What this task involves:
As an exercise, transcribe the data below in full and exactly, omitting pictures.

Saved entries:
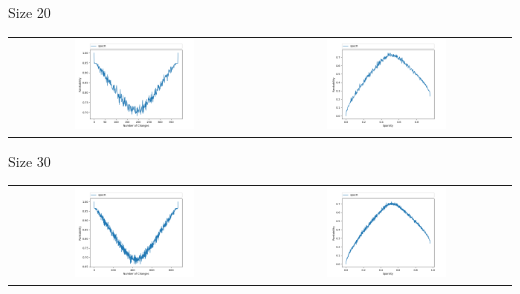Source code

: \documentclass{beamer}
\begin{document}
\begin{frame}{Size 20}
\centering
\begin{tabular}{cc}
\includegraphics[width=0.5\textwidth]{figures/test_rand_pert_20.png}
&
\includegraphics[width=0.5\textwidth]{figures/test_sparse_20.png}
\end{tabular}
\end{frame}

\begin{frame}{Size 30}
\centering
\begin{tabular}{cc}
\includegraphics[width=0.5\textwidth]{figures/test_rand_pert_30.png}
&
\includegraphics[width=0.5\textwidth]{figures/test_sparse_30.png}
\end{tabular}
\end{frame}
\end{document}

Answer space:
Source code

: \documentclass{beamer}
\begin{document}
\begin{frame}{Size 20}
\centering
\begin{tabular}{cc}
\includegraphics[width=0.5\textwidth]{figures/test_rand_pert_20.png}
&
\includegraphics[width=0.5\textwidth]{figures/test_sparse_20.png}
\end{tabular}
\end{frame}

\begin{frame}{Size 30}
\centering
\begin{tabular}{cc}
\includegraphics[width=0.5\textwidth]{figures/test_rand_pert_30.png}
&
\includegraphics[width=0.5\textwidth]{figures/test_sparse_30.png}
\end{tabular}
\end{frame}
\end{document}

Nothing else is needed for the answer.